▸ What is expected: Check each line of the listing for the word "were" and give only the number of lines that have it.

────────────────

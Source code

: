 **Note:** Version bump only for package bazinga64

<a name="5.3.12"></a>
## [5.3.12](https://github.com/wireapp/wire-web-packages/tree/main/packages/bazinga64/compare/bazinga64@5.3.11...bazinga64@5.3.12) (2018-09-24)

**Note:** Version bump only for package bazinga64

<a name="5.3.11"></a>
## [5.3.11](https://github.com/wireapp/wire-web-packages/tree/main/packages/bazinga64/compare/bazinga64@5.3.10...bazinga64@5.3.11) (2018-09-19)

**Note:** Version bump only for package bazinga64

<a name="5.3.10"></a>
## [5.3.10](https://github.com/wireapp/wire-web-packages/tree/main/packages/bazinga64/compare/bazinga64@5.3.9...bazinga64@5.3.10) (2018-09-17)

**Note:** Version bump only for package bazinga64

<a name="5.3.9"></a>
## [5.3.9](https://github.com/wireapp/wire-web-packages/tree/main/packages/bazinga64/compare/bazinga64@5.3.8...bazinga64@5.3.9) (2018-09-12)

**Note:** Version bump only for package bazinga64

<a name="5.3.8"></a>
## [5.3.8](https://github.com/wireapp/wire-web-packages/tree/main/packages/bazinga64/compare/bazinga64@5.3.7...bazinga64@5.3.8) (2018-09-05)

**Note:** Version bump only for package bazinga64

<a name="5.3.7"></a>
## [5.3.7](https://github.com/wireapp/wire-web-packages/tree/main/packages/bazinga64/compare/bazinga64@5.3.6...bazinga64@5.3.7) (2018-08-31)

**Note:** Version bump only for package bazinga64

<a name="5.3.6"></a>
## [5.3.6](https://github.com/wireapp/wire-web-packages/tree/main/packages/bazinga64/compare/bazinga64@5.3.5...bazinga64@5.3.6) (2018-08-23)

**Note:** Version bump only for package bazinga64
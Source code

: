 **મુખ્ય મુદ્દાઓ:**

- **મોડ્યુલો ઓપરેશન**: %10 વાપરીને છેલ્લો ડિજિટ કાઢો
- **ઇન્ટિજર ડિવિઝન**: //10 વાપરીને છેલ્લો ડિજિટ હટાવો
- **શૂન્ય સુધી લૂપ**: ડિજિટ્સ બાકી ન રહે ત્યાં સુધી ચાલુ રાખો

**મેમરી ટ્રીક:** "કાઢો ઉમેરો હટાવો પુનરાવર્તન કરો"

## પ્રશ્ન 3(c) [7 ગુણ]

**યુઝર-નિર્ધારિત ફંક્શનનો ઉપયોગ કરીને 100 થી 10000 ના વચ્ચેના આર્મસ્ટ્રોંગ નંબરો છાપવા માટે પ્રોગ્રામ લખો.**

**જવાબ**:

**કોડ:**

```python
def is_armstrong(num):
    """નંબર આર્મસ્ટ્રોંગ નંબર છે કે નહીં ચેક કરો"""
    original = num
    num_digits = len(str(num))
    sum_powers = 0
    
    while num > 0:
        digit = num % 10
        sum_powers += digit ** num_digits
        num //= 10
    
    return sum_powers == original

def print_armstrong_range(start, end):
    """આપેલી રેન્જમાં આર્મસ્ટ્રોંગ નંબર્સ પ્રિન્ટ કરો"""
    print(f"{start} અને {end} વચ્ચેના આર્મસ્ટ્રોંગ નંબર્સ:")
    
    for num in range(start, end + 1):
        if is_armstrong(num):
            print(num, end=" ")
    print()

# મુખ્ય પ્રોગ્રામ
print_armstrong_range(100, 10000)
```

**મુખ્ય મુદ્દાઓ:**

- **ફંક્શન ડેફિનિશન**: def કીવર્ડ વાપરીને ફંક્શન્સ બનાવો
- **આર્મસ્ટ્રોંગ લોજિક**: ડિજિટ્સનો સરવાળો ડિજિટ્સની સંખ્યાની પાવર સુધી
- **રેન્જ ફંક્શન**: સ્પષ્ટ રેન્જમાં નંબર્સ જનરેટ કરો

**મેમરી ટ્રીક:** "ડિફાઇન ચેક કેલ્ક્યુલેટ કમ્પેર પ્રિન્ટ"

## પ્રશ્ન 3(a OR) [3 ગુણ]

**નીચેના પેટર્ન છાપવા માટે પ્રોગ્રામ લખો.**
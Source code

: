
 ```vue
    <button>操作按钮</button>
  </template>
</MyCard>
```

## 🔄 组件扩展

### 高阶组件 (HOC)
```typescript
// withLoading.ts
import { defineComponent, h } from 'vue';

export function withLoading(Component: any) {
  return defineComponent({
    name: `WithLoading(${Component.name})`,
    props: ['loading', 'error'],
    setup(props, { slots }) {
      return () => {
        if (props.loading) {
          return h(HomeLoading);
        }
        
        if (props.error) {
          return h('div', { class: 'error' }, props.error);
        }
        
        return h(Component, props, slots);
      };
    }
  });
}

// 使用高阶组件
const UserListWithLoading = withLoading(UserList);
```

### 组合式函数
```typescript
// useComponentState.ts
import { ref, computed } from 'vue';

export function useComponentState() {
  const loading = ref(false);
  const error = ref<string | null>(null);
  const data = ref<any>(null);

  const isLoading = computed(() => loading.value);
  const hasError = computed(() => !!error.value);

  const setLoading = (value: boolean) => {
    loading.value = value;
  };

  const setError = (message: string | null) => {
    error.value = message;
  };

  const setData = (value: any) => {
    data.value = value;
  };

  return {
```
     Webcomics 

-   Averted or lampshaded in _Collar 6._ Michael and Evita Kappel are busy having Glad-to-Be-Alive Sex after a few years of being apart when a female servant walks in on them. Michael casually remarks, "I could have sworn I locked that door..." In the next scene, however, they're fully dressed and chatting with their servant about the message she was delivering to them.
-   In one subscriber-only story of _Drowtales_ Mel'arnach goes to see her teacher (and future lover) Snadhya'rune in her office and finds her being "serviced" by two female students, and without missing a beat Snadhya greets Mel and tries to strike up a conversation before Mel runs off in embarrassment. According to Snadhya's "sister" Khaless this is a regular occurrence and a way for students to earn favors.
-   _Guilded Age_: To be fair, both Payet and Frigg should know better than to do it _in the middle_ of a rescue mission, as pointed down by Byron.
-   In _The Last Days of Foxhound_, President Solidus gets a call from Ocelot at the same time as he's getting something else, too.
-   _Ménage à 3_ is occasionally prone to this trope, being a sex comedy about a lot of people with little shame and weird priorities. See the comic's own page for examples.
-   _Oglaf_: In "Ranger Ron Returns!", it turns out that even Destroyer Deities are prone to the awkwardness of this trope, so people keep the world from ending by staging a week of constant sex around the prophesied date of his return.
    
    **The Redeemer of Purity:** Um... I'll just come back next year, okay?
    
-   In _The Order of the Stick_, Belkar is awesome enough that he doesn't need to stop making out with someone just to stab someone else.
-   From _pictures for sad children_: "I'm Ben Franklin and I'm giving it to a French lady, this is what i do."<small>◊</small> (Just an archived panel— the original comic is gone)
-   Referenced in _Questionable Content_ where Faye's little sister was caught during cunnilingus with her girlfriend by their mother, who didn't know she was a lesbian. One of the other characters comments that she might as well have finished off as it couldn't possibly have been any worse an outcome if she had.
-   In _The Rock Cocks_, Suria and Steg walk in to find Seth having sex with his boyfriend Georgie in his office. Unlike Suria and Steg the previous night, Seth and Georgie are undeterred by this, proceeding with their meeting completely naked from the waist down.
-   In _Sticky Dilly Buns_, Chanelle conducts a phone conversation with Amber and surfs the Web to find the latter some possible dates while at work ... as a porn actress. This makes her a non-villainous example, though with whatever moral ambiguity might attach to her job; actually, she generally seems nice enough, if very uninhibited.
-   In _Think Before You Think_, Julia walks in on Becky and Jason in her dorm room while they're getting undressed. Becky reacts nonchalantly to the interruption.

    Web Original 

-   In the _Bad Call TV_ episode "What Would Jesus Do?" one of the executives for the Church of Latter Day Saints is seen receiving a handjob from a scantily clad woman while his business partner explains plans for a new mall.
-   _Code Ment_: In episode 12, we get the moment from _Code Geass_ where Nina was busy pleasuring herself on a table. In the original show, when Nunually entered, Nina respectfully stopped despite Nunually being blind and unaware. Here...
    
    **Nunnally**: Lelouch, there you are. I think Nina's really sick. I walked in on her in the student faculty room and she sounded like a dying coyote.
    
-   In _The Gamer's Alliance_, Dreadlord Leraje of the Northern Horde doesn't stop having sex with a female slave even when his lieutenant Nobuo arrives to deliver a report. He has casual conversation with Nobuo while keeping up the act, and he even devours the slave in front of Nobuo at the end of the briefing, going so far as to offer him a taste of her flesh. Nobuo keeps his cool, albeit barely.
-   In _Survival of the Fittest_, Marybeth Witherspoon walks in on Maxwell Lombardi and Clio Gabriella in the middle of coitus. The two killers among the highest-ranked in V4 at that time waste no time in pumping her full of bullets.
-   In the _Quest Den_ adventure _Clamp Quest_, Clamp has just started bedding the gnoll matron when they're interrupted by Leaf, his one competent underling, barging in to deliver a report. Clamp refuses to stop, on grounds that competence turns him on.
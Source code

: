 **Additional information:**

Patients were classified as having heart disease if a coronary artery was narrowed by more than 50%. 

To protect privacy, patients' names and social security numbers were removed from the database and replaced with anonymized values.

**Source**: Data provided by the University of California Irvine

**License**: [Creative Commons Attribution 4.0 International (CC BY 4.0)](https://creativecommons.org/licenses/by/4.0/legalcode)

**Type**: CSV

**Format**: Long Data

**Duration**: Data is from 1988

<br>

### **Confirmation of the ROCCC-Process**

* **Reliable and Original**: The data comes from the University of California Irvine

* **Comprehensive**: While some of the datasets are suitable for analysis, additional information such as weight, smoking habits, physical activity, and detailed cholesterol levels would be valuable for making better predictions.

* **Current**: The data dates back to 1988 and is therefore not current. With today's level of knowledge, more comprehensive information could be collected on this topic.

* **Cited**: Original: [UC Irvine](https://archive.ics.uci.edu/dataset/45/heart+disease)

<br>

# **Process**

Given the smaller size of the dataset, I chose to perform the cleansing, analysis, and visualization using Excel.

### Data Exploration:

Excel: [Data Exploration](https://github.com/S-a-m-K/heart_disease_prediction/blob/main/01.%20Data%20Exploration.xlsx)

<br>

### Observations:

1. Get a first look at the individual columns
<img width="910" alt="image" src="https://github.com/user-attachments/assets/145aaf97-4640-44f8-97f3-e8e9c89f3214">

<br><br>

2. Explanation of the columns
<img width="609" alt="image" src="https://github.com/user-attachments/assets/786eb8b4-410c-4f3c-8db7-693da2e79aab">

────────────────

▸ Your response: 2